EXERCISE BRIEF ::
Without skipping anything, print all of the data exactly.

──────── INPUT FOR THIS TASK ────────

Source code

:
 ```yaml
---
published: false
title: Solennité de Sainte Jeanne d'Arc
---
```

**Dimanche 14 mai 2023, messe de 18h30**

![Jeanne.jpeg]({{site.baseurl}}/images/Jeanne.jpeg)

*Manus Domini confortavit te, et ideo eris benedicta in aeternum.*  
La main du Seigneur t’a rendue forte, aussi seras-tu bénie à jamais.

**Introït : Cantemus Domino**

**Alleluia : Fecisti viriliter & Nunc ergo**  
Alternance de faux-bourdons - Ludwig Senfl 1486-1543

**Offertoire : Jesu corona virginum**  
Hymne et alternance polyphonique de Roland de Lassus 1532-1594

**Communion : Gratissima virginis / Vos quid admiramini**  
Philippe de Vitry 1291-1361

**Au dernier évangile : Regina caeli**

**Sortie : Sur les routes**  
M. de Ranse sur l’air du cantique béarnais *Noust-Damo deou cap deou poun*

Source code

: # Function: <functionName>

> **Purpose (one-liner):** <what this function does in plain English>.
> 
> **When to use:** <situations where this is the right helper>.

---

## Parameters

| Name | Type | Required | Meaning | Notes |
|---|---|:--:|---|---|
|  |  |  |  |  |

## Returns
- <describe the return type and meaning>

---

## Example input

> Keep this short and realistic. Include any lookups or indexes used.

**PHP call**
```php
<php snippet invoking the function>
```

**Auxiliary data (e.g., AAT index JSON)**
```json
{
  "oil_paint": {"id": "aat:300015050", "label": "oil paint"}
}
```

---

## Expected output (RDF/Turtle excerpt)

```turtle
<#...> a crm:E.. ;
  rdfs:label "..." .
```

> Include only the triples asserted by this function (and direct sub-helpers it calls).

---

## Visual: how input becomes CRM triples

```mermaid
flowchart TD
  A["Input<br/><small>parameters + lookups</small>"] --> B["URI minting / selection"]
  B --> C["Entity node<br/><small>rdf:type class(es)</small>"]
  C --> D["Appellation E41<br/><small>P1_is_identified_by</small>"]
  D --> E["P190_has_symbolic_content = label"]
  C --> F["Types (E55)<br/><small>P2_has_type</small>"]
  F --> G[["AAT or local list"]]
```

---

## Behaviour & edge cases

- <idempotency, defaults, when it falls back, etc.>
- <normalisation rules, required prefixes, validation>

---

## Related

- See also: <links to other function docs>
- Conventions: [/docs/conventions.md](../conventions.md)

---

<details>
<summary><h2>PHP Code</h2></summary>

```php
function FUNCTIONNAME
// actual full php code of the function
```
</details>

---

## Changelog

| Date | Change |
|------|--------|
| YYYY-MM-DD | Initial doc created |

────────

ANSWER ::
Source code

:
 ```yaml
---
published: false
title: Solennité de Sainte Jeanne d'Arc
---
```

**Dimanche 14 mai 2023, messe de 18h30**

![Jeanne.jpeg]({{site.baseurl}}/images/Jeanne.jpeg)

*Manus Domini confortavit te, et ideo eris benedicta in aeternum.*  
La main du Seigneur t’a rendue forte, aussi seras-tu bénie à jamais.

**Introït : Cantemus Domino**

**Alleluia : Fecisti viriliter & Nunc ergo**  
Alternance de faux-bourdons - Ludwig Senfl 1486-1543

**Offertoire : Jesu corona virginum**  
Hymne et alternance polyphonique de Roland de Lassus 1532-1594

**Communion : Gratissima virginis / Vos quid admiramini**  
Philippe de Vitry 1291-1361

**Au dernier évangile : Regina caeli**

**Sortie : Sur les routes**  
M. de Ranse sur l’air du cantique béarnais *Noust-Damo deou cap deou poun*

Source code

: # Function: <functionName>

> **Purpose (one-liner):** <what this function does in plain English>.
> 
> **When to use:** <situations where this is the right helper>.

---

## Parameters

| Name | Type | Required | Meaning | Notes |
|---|---|:--:|---|---|
|  |  |  |  |  |

## Returns
- <describe the return type and meaning>

---

## Example input

> Keep this short and realistic. Include any lookups or indexes used.

**PHP call**
```php
<php snippet invoking the function>
```

**Auxiliary data (e.g., AAT index JSON)**
```json
{
  "oil_paint": {"id": "aat:300015050", "label": "oil paint"}
}
```

---

## Expected output (RDF/Turtle excerpt)

```turtle
<#...> a crm:E.. ;
  rdfs:label "..." .
```

> Include only the triples asserted by this function (and direct sub-helpers it calls).

---

## Visual: how input becomes CRM triples

```mermaid
flowchart TD
  A["Input<br/><small>parameters + lookups</small>"] --> B["URI minting / selection"]
  B --> C["Entity node<br/><small>rdf:type class(es)</small>"]
  C --> D["Appellation E41<br/><small>P1_is_identified_by</small>"]
  D --> E["P190_has_symbolic_content = label"]
  C --> F["Types (E55)<br/><small>P2_has_type</small>"]
  F --> G[["AAT or local list"]]
```

---

## Behaviour & edge cases

- <idempotency, defaults, when it falls back, etc.>
- <normalisation rules, required prefixes, validation>

---

## Related

- See also: <links to other function docs>
- Conventions: [/docs/conventions.md](../conventions.md)

---

<details>
<summary><h2>PHP Code</h2></summary>

```php
function FUNCTIONNAME
// actual full php code of the function
```
</details>

---

## Changelog

| Date | Change |
|------|--------|
| YYYY-MM-DD | Initial doc created |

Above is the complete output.